A Few of James Joyce's Tips for Writing and Art



Around a hundred years ago, nerdy and pretentious little James Joyce read Aquinas and Aristotle then penned some of the most intriguing definitions for what art should be, and I think it’s worth remembering a few of his key points.

Static vs. Kinetic: Joyce asserts that pornographic art moves the reader in a kinetic fashion by pushing only one emotion or idea the way that porn has a single clear reaction in mind.  On the other hand static art, the finer art, pulls the reader in several directions so that he is tethered from so many places he cannot move. The dark and the light.
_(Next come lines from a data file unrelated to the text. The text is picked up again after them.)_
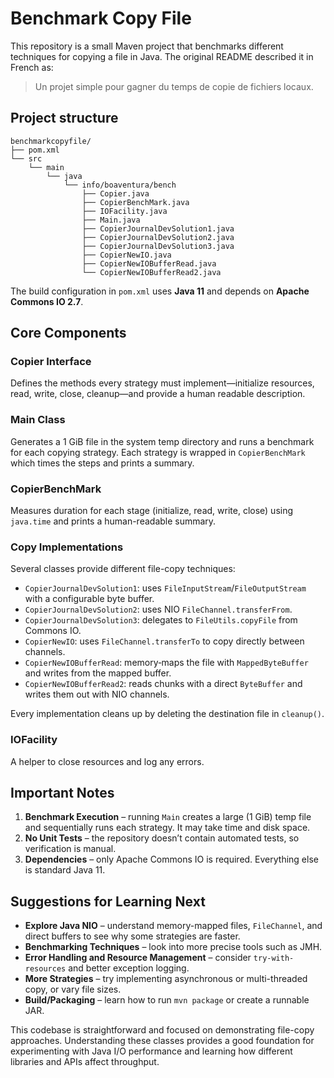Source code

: # Benchmark Copy File

This repository is a small Maven project that benchmarks different techniques for copying a file in Java. The original README described it in French as:

> Un projet simple pour gagner du temps de copie de fichiers locaux.

## Project structure

```
benchmarkcopyfile/
├── pom.xml
└── src
    └── main
        └── java
            └── info/boaventura/bench
                ├── Copier.java
                ├── CopierBenchMark.java
                ├── IOFacility.java
                ├── Main.java
                ├── CopierJournalDevSolution1.java
                ├── CopierJournalDevSolution2.java
                ├── CopierJournalDevSolution3.java
                ├── CopierNewIO.java
                ├── CopierNewIOBufferRead.java
                └── CopierNewIOBufferRead2.java
```

The build configuration in `pom.xml` uses **Java 11** and depends on **Apache Commons IO 2.7**.

## Core Components

### Copier Interface
Defines the methods every strategy must implement—initialize resources, read, write, close, cleanup—and provide a human readable description.

### Main Class
Generates a 1 GiB file in the system temp directory and runs a benchmark for each copying strategy. Each strategy is wrapped in `CopierBenchMark` which times the steps and prints a summary.

### CopierBenchMark
Measures duration for each stage (initialize, read, write, close) using `java.time` and prints a human-readable summary.

### Copy Implementations
Several classes provide different file-copy techniques:

- `CopierJournalDevSolution1`: uses `FileInputStream`/`FileOutputStream` with a configurable byte buffer.
- `CopierJournalDevSolution2`: uses NIO `FileChannel.transferFrom`.
- `CopierJournalDevSolution3`: delegates to `FileUtils.copyFile` from Commons IO.
- `CopierNewIO`: uses `FileChannel.transferTo` to copy directly between channels.
- `CopierNewIOBufferRead`: memory‑maps the file with `MappedByteBuffer` and writes from the mapped buffer.
- `CopierNewIOBufferRead2`: reads chunks with a direct `ByteBuffer` and writes them out with NIO channels.

Every implementation cleans up by deleting the destination file in `cleanup()`.

### IOFacility
A helper to close resources and log any errors.

## Important Notes
1. **Benchmark Execution** – running `Main` creates a large (1 GiB) temp file and sequentially runs each strategy. It may take time and disk space.
2. **No Unit Tests** – the repository doesn’t contain automated tests, so verification is manual.
3. **Dependencies** – only Apache Commons IO is required. Everything else is standard Java 11.

## Suggestions for Learning Next
- **Explore Java NIO** – understand memory-mapped files, `FileChannel`, and direct buffers to see why some strategies are faster.
- **Benchmarking Techniques** – look into more precise tools such as JMH.
- **Error Handling and Resource Management** – consider `try-with-resources` and better exception logging.
- **More Strategies** – try implementing asynchronous or multi-threaded copy, or vary file sizes.
- **Build/Packaging** – learn how to run `mvn package` or create a runnable JAR.

This codebase is straightforward and focused on demonstrating file-copy approaches. Understanding these classes provides a good foundation for experimenting with Java I/O performance and learning how different libraries and APIs affect throughput.
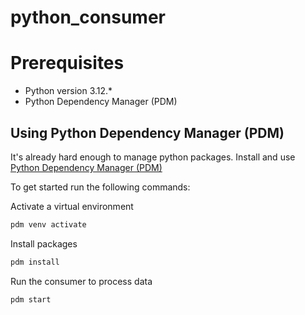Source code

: # python_consumer

# Prerequisites

- Python version 3.12.\*
- Python Dependency Manager (PDM)

## Using Python Dependency Manager (PDM)

It's already hard enough to manage python packages. Install and use [Python Dependency Manager (PDM)](https://pdm-project.org/en/latest/)

To get started run the following commands:

Activate a virtual environment

```sh
pdm venv activate
```

Install packages

```sh
pdm install
```

Run the consumer to process data

```sh
pdm start
```
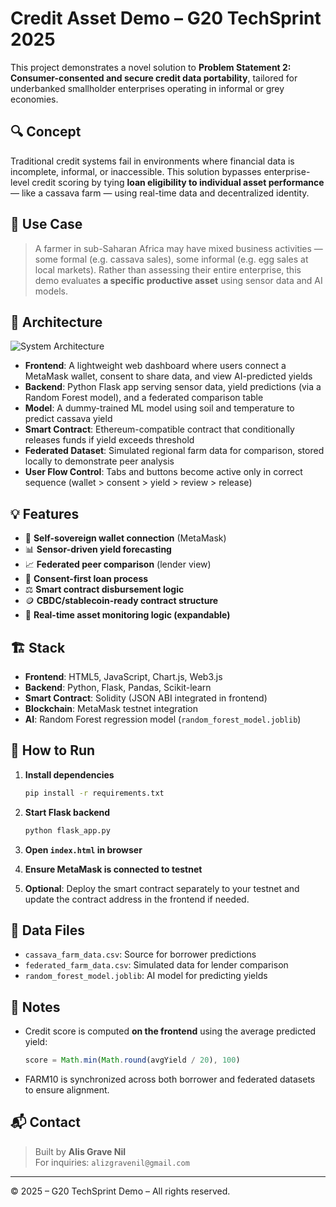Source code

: # Credit Asset Demo – G20 TechSprint 2025

This project demonstrates a novel solution to **Problem Statement 2: Consumer-consented and secure credit data portability**, tailored for underbanked smallholder enterprises operating in informal or grey economies.

## 🔍 Concept

Traditional credit systems fail in environments where financial data is incomplete, informal, or inaccessible. This solution bypasses enterprise-level credit scoring by tying **loan eligibility to individual asset performance** — like a cassava farm — using real-time data and decentralized identity.

## 🎯 Use Case

> A farmer in sub-Saharan Africa may have mixed business activities — some formal (e.g. cassava sales), some informal (e.g. egg sales at local markets). Rather than assessing their entire enterprise, this demo evaluates **a specific productive asset** using sensor data and AI models.

## 🧱 Architecture

![System Architecture](A_system_architecture_diagram_of_a_credit_scoring,.png)

- **Frontend**: A lightweight web dashboard where users connect a MetaMask wallet, consent to share data, and view AI-predicted yields
- **Backend**: Python Flask app serving sensor data, yield predictions (via a Random Forest model), and a federated comparison table
- **Model**: A dummy-trained ML model using soil and temperature to predict cassava yield
- **Smart Contract**: Ethereum-compatible contract that conditionally releases funds if yield exceeds threshold
- **Federated Dataset**: Simulated regional farm data for comparison, stored locally to demonstrate peer analysis
- **User Flow Control**: Tabs and buttons become active only in correct sequence (wallet > consent > yield > review > release)

## 💡 Features

- 🔐 **Self-sovereign wallet connection** (MetaMask)
- 📊 **Sensor-driven yield forecasting**
- 📈 **Federated peer comparison** (lender view)
- 🤝 **Consent-first loan process**
- ⚖️ **Smart contract disbursement logic**
- 🪙 **CBDC/stablecoin-ready contract structure**
- 📶 **Real-time asset monitoring logic (expandable)**

## 🏗️ Stack

- **Frontend**: HTML5, JavaScript, Chart.js, Web3.js
- **Backend**: Python, Flask, Pandas, Scikit-learn
- **Smart Contract**: Solidity (JSON ABI integrated in frontend)
- **Blockchain**: MetaMask testnet integration
- **AI**: Random Forest regression model (`random_forest_model.joblib`)

## 🚀 How to Run

1. **Install dependencies**  
   ```bash
   pip install -r requirements.txt
   ```

2. **Start Flask backend**  
   ```bash
   python flask_app.py
   ```

3. **Open `index.html` in browser**

4. **Ensure MetaMask is connected to testnet**

5. **Optional**: Deploy the smart contract separately to your testnet and update the contract address in the frontend if needed.

## 📁 Data Files

- `cassava_farm_data.csv`: Source for borrower predictions
- `federated_farm_data.csv`: Simulated data for lender comparison
- `random_forest_model.joblib`: AI model for predicting yields

## 📌 Notes

- Credit score is computed **on the frontend** using the average predicted yield:
  ```js
  score = Math.min(Math.round(avgYield / 20), 100)
  ```
- FARM10 is synchronized across both borrower and federated datasets to ensure alignment.

## 📬 Contact

> Built by **Alis Grave Nil**  
> For inquiries: `alizgravenil@gmail.com` 

---

© 2025 – G20 TechSprint Demo – All rights reserved.
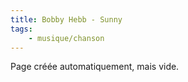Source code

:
 ```yaml
---
title: Bobby Hebb - Sunny
tags:
    - musique/chanson
---
```


Page créée automatiquement, mais vide.
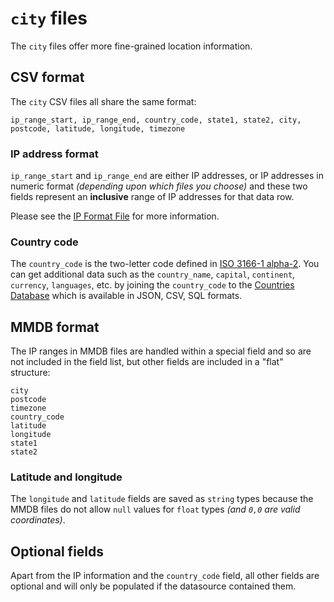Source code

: # `city` files

The `city` files offer more fine-grained location information.

## CSV format

The `city` CSV files all share the same format:

```CSV
ip_range_start, ip_range_end, country_code, state1, state2, city, postcode, latitude, longitude, timezone
```

### IP address format

`ip_range_start` and `ip_range_end` are either IP addresses, or IP addresses in numeric format *(depending upon which files you choose)* and these two fields represent an **inclusive** range of IP addresses for that data row.

Please see the [IP Format File](IP_FORMAT.md) for more information.

### Country code

The `country_code` is the two-letter code defined in [ISO 3166-1 alpha-2](https://wikipedia.org/wiki/ISO_3166-1_alpha-2). You can get additional data such as the `country_name`, `capital`, `continent`, `currency`, `languages`, etc. by joining the `country_code` to the [Countries Database](https://github.com/annexare/Countries) which is available in JSON, CSV, SQL formats.

## MMDB format

The IP ranges in MMDB files are handled within a special field and so are not included in the field list, but other fields are included in a "flat" structure:

```
city
postcode
timezone
country_code
latitude
longitude
state1
state2
```

### Latitude and longitude

The `longitude` and `latitude` fields are saved as `string` types because the MMDB files do not allow `null` values for `float` types *(and `0,0` are valid coordinates)*.

## Optional fields

Apart from the IP information and the `country_code` field, all other fields are optional and will only be populated if the datasource contained them.
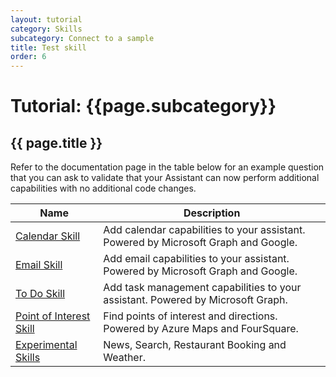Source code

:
 ```yaml
---
layout: tutorial
category: Skills
subcategory: Connect to a sample
title: Test skill
order: 6
---
```


# Tutorial: {{page.subcategory}} 

## {{ page.title }}

Refer to the documentation page in the table below for an example question that you can ask to validate that your Assistant can now perform additional capabilities with no additional code changes.

| Name | Description |
| ---- | ----------- |
|[Calendar Skill]({{site.baseurl}}/skills/samples/calendar)|Add calendar capabilities to your assistant. Powered by Microsoft Graph and Google.|
|[Email Skill]({{site.baseurl}}/skills/samples/email)|Add email capabilities to your assistant. Powered by Microsoft Graph and Google.|
|[To Do Skill]({{site.baseurl}}/skills/samples/to-do)|Add task management capabilities to your assistant. Powered by Microsoft Graph.|
|[Point of Interest Skill]({{site.baseurl}}/skills/samples/point-of-interest)|Find points of interest and directions. Powered by Azure Maps and FourSquare.|
|[Experimental Skills]({{site.baseurl}}/overview/skills/#experimental-skills)|News, Search, Restaurant Booking and Weather.|
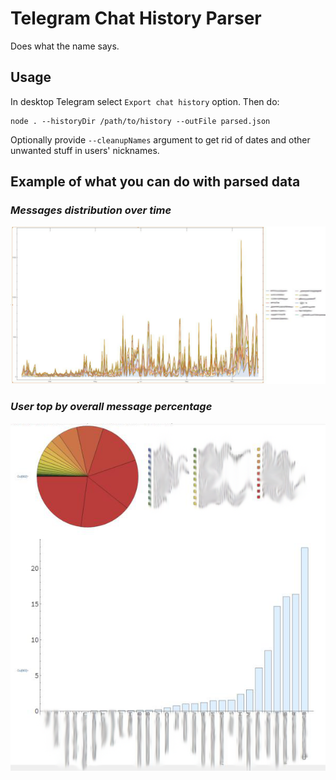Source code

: 
# Telegram Chat History Parser

Does what the name says. 

## Usage

In desktop Telegram select `Export chat history` option. 
Then do:
```
node . --historyDir /path/to/history --outFile parsed.json
```

Optionally provide `--cleanupNames` argument to get rid of dates and other unwanted stuff in users' nicknames.



## Example of what you can do with parsed data
### _Messages distribution over time_  
![](pics/1.png)

### _User top by overall message percentage_  
![](pics/2.png)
The joy and the pain. The humor and the sadness. The infinitely brilliant and the infinitely stupid. While writers are constantly encouraged to make an audience FEEL, the best writers don’t limit that feeling to a single emotion. Is your work only a fun work? Sad work? What could you do to tease out other sentiments?

Great art has Aquinas’s principles: Wholeness, harmony, and radiance.

Wholeness: “The work should be selfbounded and selfcontained upon the immeasurable background of space or time which it is not.” Essentially, are you writing to a trend? Could the work stand alone or does it require a movement to support it?

Harmony: “You apprehend it as a complex, multiple, divisible, separable, made up of its parts, the result of their parts and their sum, harmonious.” Does your work have subplots/smaller character arcs working individually whose rhythms/peaks are timed to enhance the key driving force? Does the setting work both individually and enhance the tenor of the piece? Do all of those pieces feel cohesive?

Radiance: “You see that thing which it is and no other thing. The radiance is the scholastic quidditas, the whatness of a thing.” This one is by far the toughest. Is your work really unique? Could it have been written by anyone else? And, more importantly, does that shine? I have no other questions to ask for this one, but as Malcolm Gladwell suggests in his book Outliers that it will take about ten thousand hours of practice to create what Joyce might call “radiance.”

1 comment:

  1. Ah, the art of writing. So much time and effort goes into the words and then shaping them into a story. Not so sure writing is as lucky as art - art is timeless, but writing is often shaped more by the time in which it was written.